Sunday, January 20, 2008

"Obama faces off against both Clintons"

Politico:
ATLANTA – Illinois Sen. Barack Obama launched Sunday what his top aides described as a more aggressive bid to challenge “unbelievable falsehoods” pressed last week in Nevada by Sen. Hillary Rodham Clinton and former President Bill Clinton.
With Obama’s new strategy, the Democratic nomination fight took on a new contour: It’s Obama versus two Clintons, not just one. And the line of attack emerging from his second consecutive primary loss appears to be this: The Clintons are a couple whose words cannot always be trusted.

“You know the former president, who I think all of us have a lot of regard for, has taken his advocacy on behalf of his wife to a level that I think is pretty troubling,” Obama told ABC’s “Good Morning America” in an interview taped Sunday and set to air Monday. “He continues to make statements that are not supported by the facts — whether it's about my record of opposition to the war in Iraq or our approach to organizing in Las Vegas. This has become a habit, and one of the things that we're gonna have to do is to directly confront Bill Clinton when he's making statements that are not factually accurate.”

The Clinton campaign response to Obama? Get used to President Clinton, described by the campaign as a “huge asset” who “will continue talking to the American people to press the case for Sen. Clinton.”

“Of course Sen. Clinton and Sen. Obama are the candidates on the ballot and she is winning because she is giving voice to the Americans who will provide real solutions to the challenges they face in their daily lives,” said her campaign’s statement, which stood by the Clintons' comments in Nevada as "facts."

Obama began to challenge the Clintons late in the Nevada campaign — a delay that David Axelrod, Obama’s chief media strategist, described Sunday as a mistake.

“I would concede that I think we were not fast enough in Nevada in terms of hitting back,” Axelrod said. “We need to be even more aggressive in calling out what are shameless falsehoods and distortions.”

Aides would not detail the more forceful approach, other than to say that Obama and surrogates would make the case directly.

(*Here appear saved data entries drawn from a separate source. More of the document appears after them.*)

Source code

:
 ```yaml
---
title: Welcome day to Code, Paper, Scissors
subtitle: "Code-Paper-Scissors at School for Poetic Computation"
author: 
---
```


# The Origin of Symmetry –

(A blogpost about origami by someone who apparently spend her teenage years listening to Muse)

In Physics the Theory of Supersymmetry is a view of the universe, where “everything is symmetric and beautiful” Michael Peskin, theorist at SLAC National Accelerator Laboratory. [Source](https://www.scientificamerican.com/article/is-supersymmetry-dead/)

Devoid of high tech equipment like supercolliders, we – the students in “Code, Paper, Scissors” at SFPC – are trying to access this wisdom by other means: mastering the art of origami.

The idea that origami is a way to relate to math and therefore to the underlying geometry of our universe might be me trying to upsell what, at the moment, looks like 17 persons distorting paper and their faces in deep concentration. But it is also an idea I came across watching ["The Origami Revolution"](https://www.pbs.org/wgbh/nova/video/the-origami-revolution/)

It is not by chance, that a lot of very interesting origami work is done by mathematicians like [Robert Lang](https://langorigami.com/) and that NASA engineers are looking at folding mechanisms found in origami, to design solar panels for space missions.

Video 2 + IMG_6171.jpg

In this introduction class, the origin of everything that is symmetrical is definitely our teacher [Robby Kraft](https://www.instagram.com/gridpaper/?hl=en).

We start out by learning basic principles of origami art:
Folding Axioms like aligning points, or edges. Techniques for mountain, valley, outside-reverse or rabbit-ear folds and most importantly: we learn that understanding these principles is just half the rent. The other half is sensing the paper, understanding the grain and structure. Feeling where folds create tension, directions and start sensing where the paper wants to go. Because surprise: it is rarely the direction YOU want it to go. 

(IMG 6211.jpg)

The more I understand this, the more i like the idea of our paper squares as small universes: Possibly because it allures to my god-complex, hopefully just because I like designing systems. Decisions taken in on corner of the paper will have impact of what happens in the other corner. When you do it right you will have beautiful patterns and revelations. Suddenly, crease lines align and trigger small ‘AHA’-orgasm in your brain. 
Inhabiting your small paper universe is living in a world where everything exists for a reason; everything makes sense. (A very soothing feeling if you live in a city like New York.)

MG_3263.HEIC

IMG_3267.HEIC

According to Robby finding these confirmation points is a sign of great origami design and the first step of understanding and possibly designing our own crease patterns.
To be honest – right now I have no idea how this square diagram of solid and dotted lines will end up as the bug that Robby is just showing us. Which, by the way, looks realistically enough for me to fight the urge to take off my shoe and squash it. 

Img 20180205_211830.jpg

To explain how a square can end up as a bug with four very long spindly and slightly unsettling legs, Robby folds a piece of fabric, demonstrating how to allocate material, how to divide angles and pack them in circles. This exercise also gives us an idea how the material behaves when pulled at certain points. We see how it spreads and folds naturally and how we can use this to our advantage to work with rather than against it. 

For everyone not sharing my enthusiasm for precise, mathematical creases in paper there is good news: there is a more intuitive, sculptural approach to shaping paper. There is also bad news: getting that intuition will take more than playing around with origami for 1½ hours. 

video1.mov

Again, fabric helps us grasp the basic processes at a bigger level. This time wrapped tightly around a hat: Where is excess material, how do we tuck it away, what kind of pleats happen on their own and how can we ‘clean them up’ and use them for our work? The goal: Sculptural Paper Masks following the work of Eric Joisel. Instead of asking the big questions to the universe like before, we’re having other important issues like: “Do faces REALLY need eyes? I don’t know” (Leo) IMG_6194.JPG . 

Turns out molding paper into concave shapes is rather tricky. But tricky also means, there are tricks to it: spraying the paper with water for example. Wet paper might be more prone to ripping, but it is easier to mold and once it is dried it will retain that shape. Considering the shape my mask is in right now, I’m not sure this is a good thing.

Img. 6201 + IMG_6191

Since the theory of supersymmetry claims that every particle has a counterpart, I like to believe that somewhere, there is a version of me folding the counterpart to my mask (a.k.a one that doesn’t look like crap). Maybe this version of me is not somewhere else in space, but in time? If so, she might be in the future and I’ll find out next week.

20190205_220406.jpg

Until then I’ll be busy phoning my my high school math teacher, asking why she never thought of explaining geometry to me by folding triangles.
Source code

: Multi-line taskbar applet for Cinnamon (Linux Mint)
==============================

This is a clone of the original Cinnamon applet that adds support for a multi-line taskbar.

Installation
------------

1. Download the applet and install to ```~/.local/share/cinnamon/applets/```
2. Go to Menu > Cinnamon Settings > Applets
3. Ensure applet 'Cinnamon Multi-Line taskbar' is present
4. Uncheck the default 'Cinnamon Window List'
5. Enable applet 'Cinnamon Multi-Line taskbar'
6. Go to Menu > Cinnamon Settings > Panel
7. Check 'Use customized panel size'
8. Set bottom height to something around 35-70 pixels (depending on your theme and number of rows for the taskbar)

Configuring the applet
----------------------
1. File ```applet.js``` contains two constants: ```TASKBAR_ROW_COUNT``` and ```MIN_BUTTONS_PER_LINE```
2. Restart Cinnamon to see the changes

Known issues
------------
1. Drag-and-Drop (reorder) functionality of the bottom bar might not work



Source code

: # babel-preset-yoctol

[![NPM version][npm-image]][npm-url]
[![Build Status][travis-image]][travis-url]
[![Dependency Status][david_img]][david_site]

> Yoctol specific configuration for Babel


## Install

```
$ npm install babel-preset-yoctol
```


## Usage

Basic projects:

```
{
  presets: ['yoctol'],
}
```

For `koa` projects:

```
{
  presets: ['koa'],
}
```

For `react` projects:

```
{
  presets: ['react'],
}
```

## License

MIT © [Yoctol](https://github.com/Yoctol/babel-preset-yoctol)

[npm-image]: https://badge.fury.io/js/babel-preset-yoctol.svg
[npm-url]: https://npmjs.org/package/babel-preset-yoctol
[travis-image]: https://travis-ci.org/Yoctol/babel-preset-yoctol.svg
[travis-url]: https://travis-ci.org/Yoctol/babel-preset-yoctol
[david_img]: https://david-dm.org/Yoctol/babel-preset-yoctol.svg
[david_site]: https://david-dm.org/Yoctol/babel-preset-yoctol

Obama, who portrays his candidacy as the embodiment of a less divisive style of politics, runs the risk of losing credibility as he descends into more direct combat with the Clintons.

“People have heard a lot of things that just aren’t true from the mouth of the First Lady, from the mouth of the former president, from the mouth of the campaign," said Robert Gibbs, Obama’s communications director. "There is no question we will make sure that doesn’t happen.”

But Gibbs added: “We made the decision that we weren’t going to get stuck in the mud.”

Obama foreshadowed the strategy Sunday morning from the pulpit of Atlanta’s Ebenezer Baptist Church, where the late Martin Luther King Jr. once served as a pastor.

The Democratic primary unfolds to the north next Saturday, in South Carolina. But the Ebenezer Baptist Church service, with a sermon celebrating King, gave Obama a platform to address the black voters moving to the forefront of the presidential campaign.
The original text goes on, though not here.